APPLICATION OF A TAGUCHI-BASED NEURAL NETWORK FOR FORECASTING AND OPTIMIZATION OF THE SURFACE ROUGHNESS IN A WIRE-ELECTRICAL-DISCHARGE MACHINING PROCESS


KAZANÇOĞLU Y., EŞME U., KÜLEKCİ M. K. , KAHRAMAN F., SAMUR R. , AKKURT A., ...Daha Fazla

MATERIALI IN TEHNOLOGIJE, cilt.46, sa.5, ss.471-476, 2012 (SCI İndekslerine Giren Dergi) identifier

  • Yayın Türü: Makale / Tam Makale
  • Cilt numarası: 46 Konu: 5
  • Basım Tarihi: 2012
  • Dergi Adı: MATERIALI IN TEHNOLOGIJE
  • Sayfa Sayıları: ss.471-476

Özet

Wire-electrical-discharge machining (WEDM) is a modification of electro-discharge machining (EDM) and has been widely used for a long time for cutting punches and dies, shaped pockets and other machine parts on conductive materials.
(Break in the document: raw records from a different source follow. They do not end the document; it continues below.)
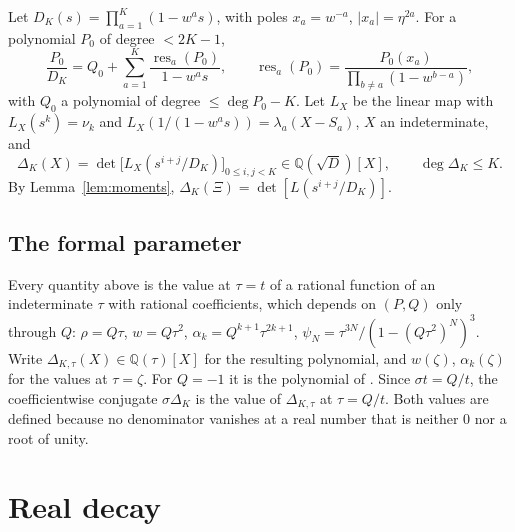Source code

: \documentclass[11pt]{amsart}
\theoremstyle{definition}
\theoremstyle{remark}
\numberwithin{equation}{section}
\newcommand{\QQ}{\mathbb{Q}}
\newcommand{\Res}{\operatorname{res}}
\begin{document}
Let $D_K(s)=\prod_{a=1}^K(1-w^as)$, with poles $x_a=w^{-a}$, $|x_a|=\eta^{2a}$. For a polynomial $P_0$ of degree
$<2K-1$,
\[
\frac{P_0}{D_K}=Q_0+\sum_{a=1}^K\frac{\Res_a(P_0)}{1-w^as},\qquad \Res_a(P_0)=\frac{P_0(x_a)}{\prod_{b\ne a}(1-w^{b-a})},
\]
with $Q_0$ a polynomial of degree $\le\deg P_0-K$. Let $L_X$ be the linear map with $L_X(s^k)=\nu_k$ and
$L_X(1/(1-w^as))=\lambda_a(X-S_a)$, $X$ an indeterminate, and
\[
\Delta_K(X)=\det\bigl[L_X(s^{i+j}/D_K)\bigr]_{0\le i,j<K}\in\QQ(\sqrt D)[X],\qquad\deg\Delta_K\le K.
\]
By Lemma~\ref{lem:moments}, $\Delta_K(\Xi)=\det[L(s^{i+j}/D_K)]$.

\subsection*{The formal parameter}
Every quantity above is the value at $\tau=t$ of a rational function of an indeterminate $\tau$ with rational
coefficients, which depends on $(P,Q)$ only through $Q$: $\rho=Q\tau$, $w=Q\tau^2$, $\alpha_k=Q^{k+1}\tau^{2k+1}$,
$\psi_N=\tau^{3N}/(1-(Q\tau^2)^N)^3$. Write $\Delta_{K,\tau}(X)\in\QQ(\tau)[X]$ for the resulting polynomial, and
$w(\zeta)$, $\alpha_k(\zeta)$ for the values at $\tau=\zeta$. For $Q=-1$ it is the polynomial of \cite{Kri26}. Since
$\sigma t=Q/t$, the coefficientwise conjugate $\sigma\Delta_K$ is the value of $\Delta_{K,\tau}$ at $\tau=Q/t$. Both
values are defined because no denominator vanishes at a real number that is neither $0$ nor a root of unity.

\section{Real decay}\label{sec:decay}
\end{document}
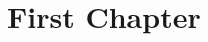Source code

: \documentclass[
	fontsize=10pt, %
	twoside=false, %
	secnumdepth=1, %
]{kaobook}
\begin{document}



\mainmatter %

\chapter{First Chapter}




\newcommand{\repExo}{Application_01_ROV}
\newcommand{\nomExo}{Application_01_ROV}

\end{document}
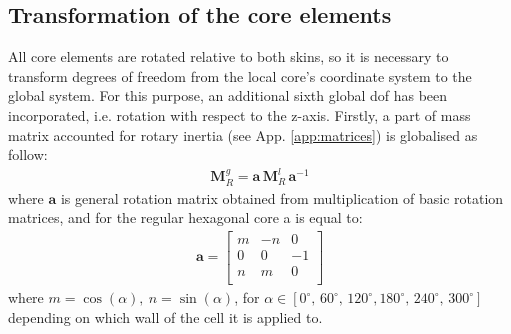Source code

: \documentclass[materials,article,submit,moreauthors,pdftex]{Definitions/mdpi}
\begin{document}
\subsection{Transformation of the core elements}
\label{sec:transformation}
All core elements are rotated relative to both skins, so it is necessary to transform degrees of freedom from the local core's coordinate system to the global system.
For this purpose, an additional sixth global dof has been incorporated, i.e. rotation with respect to the z-axis.
Firstly, a part of mass matrix accounted for rotary inertia (see App. \ref{app:matrices}) is globalised as follow:
\begin{eqnarray}
\textbf{M}_R^g=\textbf{a}\,\textbf{M}_R^l\,\textbf{a}^{-1}
\label{eq:inertia}
\end{eqnarray}
where \(\textbf{a}\) is general rotation matrix obtained from multiplication of basic rotation matrices, and for the regular hexagonal core a is equal to:
\begin{eqnarray}
\textbf{a}=\left [ 
\begin{array}{ccc}
m & -n & 0\\
0 & 0 & -1\\
n & m & 0\\
\end{array}
\right ]
\label{eq:rotation}
\end{eqnarray}
where \(m=\cos(\alpha),\:n=\sin(\alpha)\), for \(\alpha\in{[0^\circ,\,60^\circ,\,120^\circ,180^\circ,\,240^\circ,\,300^\circ]}\) depending on which wall of the cell it is applied to.
\end{document}
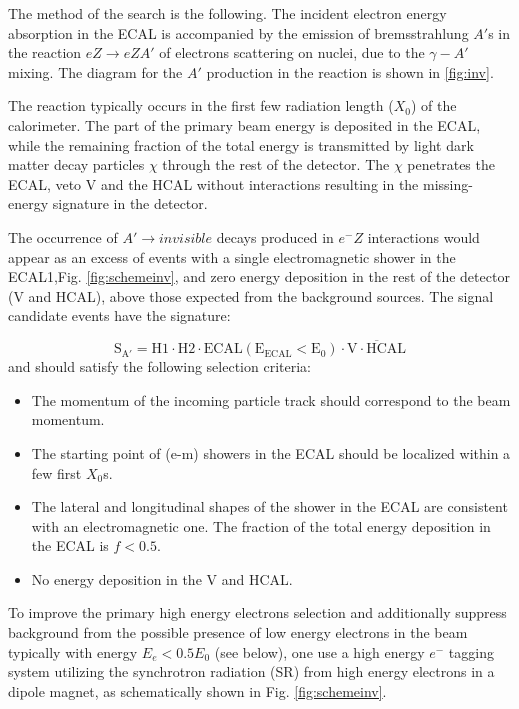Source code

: The method of the search is the following. The incident electron energy absorption in the ECAL is accompanied by the
emission of bremsstrahlung $A'$s in the reaction $eZ\rightarrow eZA'$ of electrons scattering on nuclei, due to the
$\gamma - A'$ mixing. The diagram for the $A'$ production in the reaction is shown in \ref{fig:inv}.\par

The reaction typically occurs in the first few radiation length ($X_0$) of the calorimeter. The part of the primary beam
energy is deposited in the ECAL, while the remaining fraction of the total energy is transmitted by light dark matter
decay particles $\chi$ through the rest of the detector. The $\chi$ penetrates the ECAL, veto V and the HCAL without
interactions resulting in the missing-energy signature in the detector.\par

The occurrence of $A'\rightarrow invisible$ decays produced in $e^-Z$ interactions would appear as an excess of events
with a single electromagnetic shower in the ECAL1,Fig. \ref{fig:schemeinv}, and zero energy deposition in the rest of
the detector (V and HCAL), above those expected from the background sources. The signal candidate events have the
signature:\par



\begin{equation}
\mathrm{ S_{A'} = H1 \cdot H2\cdot ECAL (E_{ECAL}<E_0)\cdot \overline{V\cdot HCAL}}
\end{equation}
and should satisfy the following selection criteria:
\begin{itemize}
\item The momentum of the incoming particle track should correspond to the beam momentum.
\item The starting point of (e-m) showers in the ECAL should be localized within a few first $X_0$s.
\item The lateral and longitudinal shapes of the shower in the ECAL are consistent with an electromagnetic one. The
fraction of the total energy deposition in the ECAL is $f<0.5$.
\item No energy deposition in the V and HCAL.
\end{itemize}

To improve the primary high energy electrons selection and additionally suppress background from the possible presence
of low energy electrons in the beam typically with energy $E_e <0.5 E_0$ (see below), one use a high energy $e^-$ tagging
system utilizing the synchrotron radiation (SR) from high energy electrons in a dipole magnet, as schematically shown in
Fig. \ref{fig:schemeinv}. 




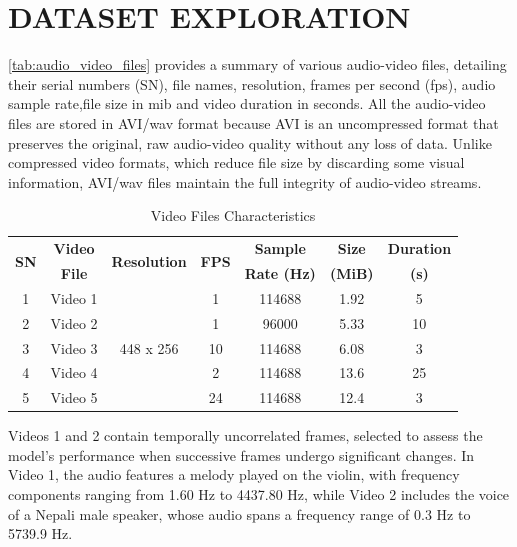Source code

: \documentclass{ioereport}
\begin{document}
    \pagebreak

\section{\MakeUppercase{Dataset Exploration}}

\autoref{tab:audio_video_files} provides a summary of various audio-video files, detailing their serial numbers (SN), file names, resolution, frames per second (fps), audio sample rate,file size in \gls{mib} and video duration in seconds. All the audio-video files are stored in AVI/wav format because AVI is an uncompressed format that preserves the original, raw audio-video quality without any loss of data. Unlike compressed video formats, which reduce file size by discarding some visual information, AVI/wav files maintain the full integrity of audio-video streams.

\begin{table}[H]
    \centering
    \caption{Video Files Characteristics}
    \label{tab:audio_video_files}
    \begin{tabular}{|c|c|c|c|c|c|c|}
        \hline
        \multirow{2}{*}{\textbf{SN}} & \textbf{Video} & \multirow{2}{*}{\textbf{Resolution}} & \multirow{2}{*}{\textbf{FPS}} & \multicolumn{1}{c|}{\textbf{Sample}} & \multicolumn{1}{c|}{\textbf{Size}} & \multicolumn{1}{c|}{\textbf{Duration}} \\ 
        &\textbf{File} & & & \textbf{Rate (Hz)} & \textbf{(MiB)} & \textbf{(s)} \\ 
        \hline 
        1 & Video 1 & \multirow{5}{*}{448 x 256} & 1 & 114688 & 1.92 & 5 \\ 
        \cline{1-2} \cline{4-7}
        2 & Video 2 & & 1 & 96000 & 5.33 & 10 \\ 
        \cline{1-2} \cline{4-7}
        3 & Video 3 & & 10 & 114688 & 6.08 & 3 \\ 
        \cline{1-2} \cline{4-7}
        4 & Video 4 & & 2 & 114688 & 13.6 & 25 \\ 
        \cline{1-2} \cline{4-7}
        5 & Video 5 & & 24 & 114688 & 12.4 & 3 \\ 
        \hline
    \end{tabular}
\end{table}

Videos 1 and 2 contain temporally uncorrelated frames, selected to assess the model's performance when successive frames undergo significant changes. In Video 1, the audio features a melody played on the violin, with frequency components ranging from 1.60 Hz to 4437.80 Hz, while Video 2 includes the voice of a Nepali male speaker, whose audio spans a frequency range of 0.3 Hz to 5739.9 Hz.
\end{document}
WEDM erodes workpiece materials by a series of discrete electrical sparks between the workpiece and an electrode flushed or immersed in a dielectric fluid. The WEDM process is particularly suitable for machining hard materials as well as complex shapes. In this paper, a neural network and the Taguchi design method have been implemented for minimizing the surface roughness in a WEDM process. A back-propagation neural network (BPNN) was developed to predict the surface roughness. In the development of a predictive model, machining parameters of open-circuit voltage, pulse duration, wire speed and dielectric flushing pressure were considered as the input model variables of the AISI 4340 steel. An analysis of variance (ANOVA) was used to determine the significant parameter affecting the surface roughness (R-a). Finally, the Taguchi approach was applied to determine the optimum levels of machining parameters.